## Task prompt
For each entry that follows, write out an identical copy.

## Input

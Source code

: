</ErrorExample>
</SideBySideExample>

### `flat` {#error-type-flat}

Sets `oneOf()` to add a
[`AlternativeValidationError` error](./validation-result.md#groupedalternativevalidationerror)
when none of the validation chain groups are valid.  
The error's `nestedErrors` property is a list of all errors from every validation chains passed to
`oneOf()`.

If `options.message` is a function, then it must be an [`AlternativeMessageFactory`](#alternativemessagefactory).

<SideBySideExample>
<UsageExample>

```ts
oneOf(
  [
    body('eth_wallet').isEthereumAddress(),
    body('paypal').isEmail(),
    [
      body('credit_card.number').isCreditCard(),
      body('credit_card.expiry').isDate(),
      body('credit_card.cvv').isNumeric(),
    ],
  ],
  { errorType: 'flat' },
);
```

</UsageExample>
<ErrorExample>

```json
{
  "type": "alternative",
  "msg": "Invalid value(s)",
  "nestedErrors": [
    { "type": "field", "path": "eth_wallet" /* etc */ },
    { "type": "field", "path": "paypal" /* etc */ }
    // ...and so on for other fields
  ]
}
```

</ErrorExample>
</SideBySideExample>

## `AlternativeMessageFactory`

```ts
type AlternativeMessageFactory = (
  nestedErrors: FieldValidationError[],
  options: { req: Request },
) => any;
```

## Answer to this task
Source code

:</ErrorExample>
</SideBySideExample>

### `flat` {#error-type-flat}

Sets `oneOf()` to add a
[`AlternativeValidationError` error](./validation-result.md#groupedalternativevalidationerror)
when none of the validation chain groups are valid.  
The error's `nestedErrors` property is a list of all errors from every validation chains passed to
`oneOf()`.

If `options.message` is a function, then it must be an [`AlternativeMessageFactory`](#alternativemessagefactory).

<SideBySideExample>
<UsageExample>

```ts
oneOf(
  [
    body('eth_wallet').isEthereumAddress(),
    body('paypal').isEmail(),
    [
      body('credit_card.number').isCreditCard(),
      body('credit_card.expiry').isDate(),
      body('credit_card.cvv').isNumeric(),
    ],
  ],
  { errorType: 'flat' },
);
```

</UsageExample>
<ErrorExample>

```json
{
  "type": "alternative",
  "msg": "Invalid value(s)",
  "nestedErrors": [
    { "type": "field", "path": "eth_wallet" /* etc */ },
    { "type": "field", "path": "paypal" /* etc */ }
    // ...and so on for other fields
  ]
}
```

</ErrorExample>
</SideBySideExample>

## `AlternativeMessageFactory`

```ts
type AlternativeMessageFactory = (
  nestedErrors: FieldValidationError[],
  options: { req: Request },
) => any;
```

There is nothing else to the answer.